### Required work:
Restate word for word the lines of the records below, starting at the line that contains "缓存（比如刷新缓存），那我不得不运行 Netlify 几次（有可能超时）来填入新的缓存，以便我可以重新部署网站。" and ending at the line that contains "自从我不在 [since I", with both of those lines included and nothing else.

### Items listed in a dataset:
::::

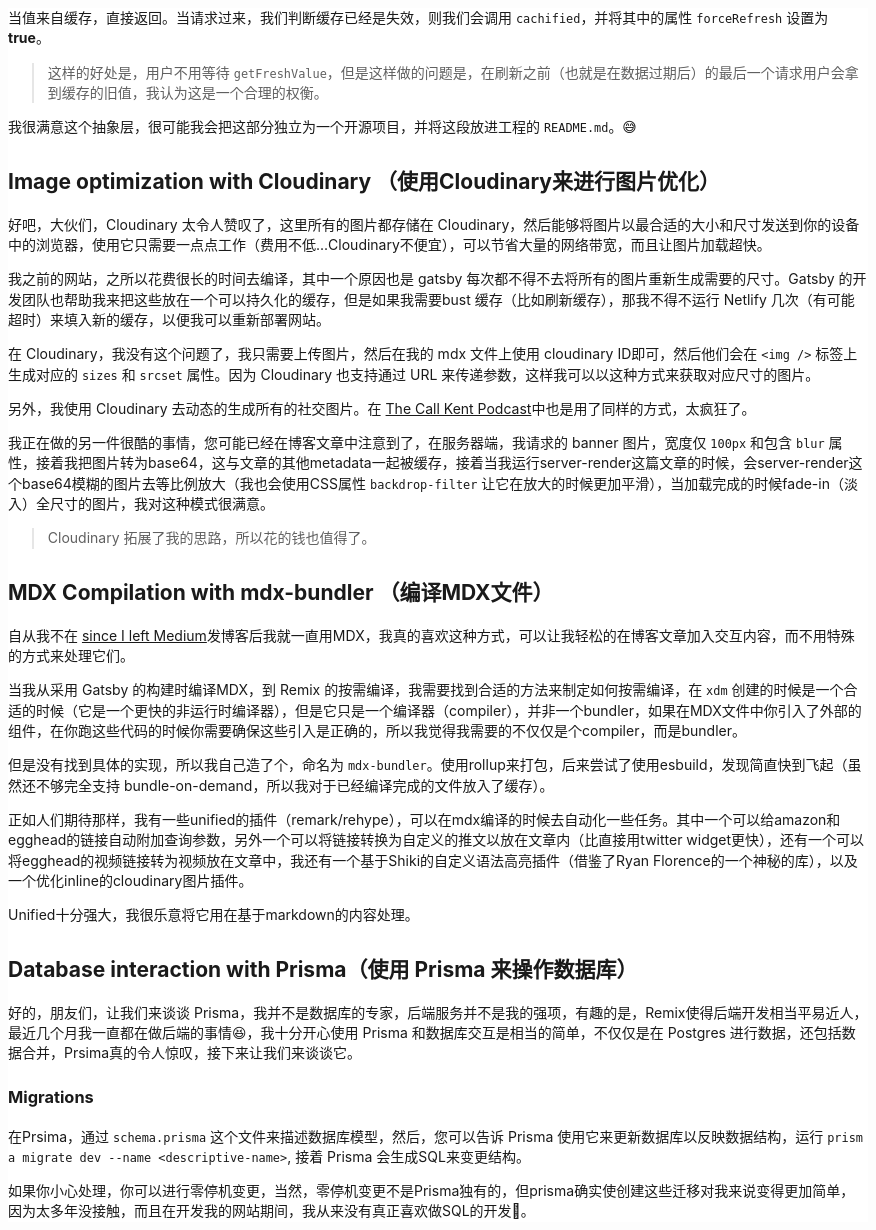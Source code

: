 当值来自缓存，直接返回。当请求过来，我们判断缓存已经是失效，则我们会调用 `cachified`，并将其中的属性 `forceRefresh` 设置为 **true**。

> 这样的好处是，用户不用等待 `getFreshValue`，但是这样做的问题是，在刷新之前（也就是在数据过期后）的最后一个请求用户会拿到缓存的旧值，我认为这是一个合理的权衡。

我很满意这个抽象层，很可能我会把这部分独立为一个开源项目，并将这段放进工程的 `README.md`。😅

## Image optimization with Cloudinary （使用Cloudinary来进行图片优化）

好吧，大伙们，Cloudinary 太令人赞叹了，这里所有的图片都存储在 Cloudinary，然后能够将图片以最合适的大小和尺寸发送到你的设备中的浏览器，使用它只需要一点点工作（费用不低...Cloudinary不便宜），可以节省大量的网络带宽，而且让图片加载超快。

我之前的网站，之所以花费很长的时间去编译，其中一个原因也是 gatsby 每次都不得不去将所有的图片重新生成需要的尺寸。Gatsby 的开发团队也帮助我来把这些放在一个可以持久化的缓存，但是如果我需要bust 缓存（比如刷新缓存），那我不得不运行 Netlify 几次（有可能超时）来填入新的缓存，以便我可以重新部署网站。

在 Cloudinary，我没有这个问题了，我只需要上传图片，然后在我的 mdx 文件上使用 cloudinary ID即可，然后他们会在 `<img />` 标签上生成对应的 `sizes` 和 `srcset` 属性。因为 Cloudinary 也支持通过 URL 来传递参数，这样我可以以这种方式来获取对应尺寸的图片。

另外，我使用 Cloudinary 去动态的生成所有的社交图片。在 [The Call Kent Podcast](https://kentcdodds.com/calls)中也是用了同样的方式，太疯狂了。

我正在做的另一件很酷的事情，您可能已经在博客文章中注意到了，在服务器端，我请求的 banner 图片，宽度仅 `100px` 和包含 `blur` 属性，接着我把图片转为base64，这与文章的其他metadata一起被缓存，接着当我运行server-render这篇文章的时候，会server-render这个base64模糊的图片去等比例放大（我也会使用CSS属性 `backdrop-filter` 让它在放大的时候更加平滑），当加载完成的时候fade-in（淡入）全尺寸的图片，我对这种模式很满意。

> Cloudinary 拓展了我的思路，所以花的钱也值得了。

## MDX Compilation with mdx-bundler （编译MDX文件）

自从我不在 [since I left Medium](https://kentcdodds.com/blog/goodbye-medium)发博客后我就一直用MDX，我真的喜欢这种方式，可以让我轻松的在博客文章加入交互内容，而不用特殊的方式来处理它们。

当我从采用 Gatsby 的构建时编译MDX，到 Remix 的按需编译，我需要找到合适的方法来制定如何按需编译，在 `xdm` 创建的时候是一个合适的时候（它是一个更快的非运行时编译器），但是它只是一个编译器（compiler），并非一个bundler，如果在MDX文件中你引入了外部的组件，在你跑这些代码的时候你需要确保这些引入是正确的，所以我觉得我需要的不仅仅是个compiler，而是bundler。

但是没有找到具体的实现，所以我自己造了个，命名为 `mdx-bundler`。使用rollup来打包，后来尝试了使用esbuild，发现简直快到飞起（虽然还不够完全支持 bundle-on-demand，所以我对于已经编译完成的文件放入了缓存）。

正如人们期待那样，我有一些unified的插件（remark/rehype），可以在mdx编译的时候去自动化一些任务。其中一个可以给amazon和egghead的链接自动附加查询参数，另外一个可以将链接转换为自定义的推文以放在文章内（比直接用twitter widget更快），还有一个可以将egghead的视频链接转为视频放在文章中，我还有一个基于Shiki的自定义语法高亮插件（借鉴了Ryan Florence的一个神秘的库），以及一个优化inline的cloudinary图片插件。

Unified十分强大，我很乐意将它用在基于markdown的内容处理。

## Database interaction with Prisma（使用 Prisma 来操作数据库）

好的，朋友们，让我们来谈谈 Prisma，我并不是数据库的专家，后端服务并不是我的强项，有趣的是，Remix使得后端开发相当平易近人，最近几个月我一直都在做后端的事情😆，我十分开心使用 Prisma 和数据库交互是相当的简单，不仅仅是在 Postgres 进行数据，还包括数据合并，Prsima真的令人惊叹，接下来让我们来谈谈它。

### Migrations

在Prsima，通过 `schema.prisma` 这个文件来描述数据库模型，然后，您可以告诉 Prisma 使用它来更新数据库以反映数据结构，运行 `prisma migrate dev --name <descriptive-name>`, 接着 Prisma 会生成SQL来变更结构。

如果你小心处理，你可以进行零停机变更，当然，零停机变更不是Prisma独有的，但prisma确实使创建这些迁移对我来说变得更加简单，因为太多年没接触，而且在开发我的网站期间，我从来没有真正喜欢做SQL的开发😬。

::::

### Answer area:
我之前的网站，之所以花费很长的时间去编译，其中一个原因也是 gatsby 每次都不得不去将所有的图片重新生成需要的尺寸。Gatsby 的开发团队也帮助我来把这些放在一个可以持久化的缓存，但是如果我需要bust 缓存（比如刷新缓存），那我不得不运行 Netlify 几次（有可能超时）来填入新的缓存，以便我可以重新部署网站。

在 Cloudinary，我没有这个问题了，我只需要上传图片，然后在我的 mdx 文件上使用 cloudinary ID即可，然后他们会在 `<img />` 标签上生成对应的 `sizes` 和 `srcset` 属性。因为 Cloudinary 也支持通过 URL 来传递参数，这样我可以以这种方式来获取对应尺寸的图片。

另外，我使用 Cloudinary 去动态的生成所有的社交图片。在 [The Call Kent Podcast](https://kentcdodds.com/calls)中也是用了同样的方式，太疯狂了。

我正在做的另一件很酷的事情，您可能已经在博客文章中注意到了，在服务器端，我请求的 banner 图片，宽度仅 `100px` 和包含 `blur` 属性，接着我把图片转为base64，这与文章的其他metadata一起被缓存，接着当我运行server-render这篇文章的时候，会server-render这个base64模糊的图片去等比例放大（我也会使用CSS属性 `backdrop-filter` 让它在放大的时候更加平滑），当加载完成的时候fade-in（淡入）全尺寸的图片，我对这种模式很满意。

> Cloudinary 拓展了我的思路，所以花的钱也值得了。

## MDX Compilation with mdx-bundler （编译MDX文件）

自从我不在 [since I left Medium](https://kentcdodds.com/blog/goodbye-medium)发博客后我就一直用MDX，我真的喜欢这种方式，可以让我轻松的在博客文章加入交互内容，而不用特殊的方式来处理它们。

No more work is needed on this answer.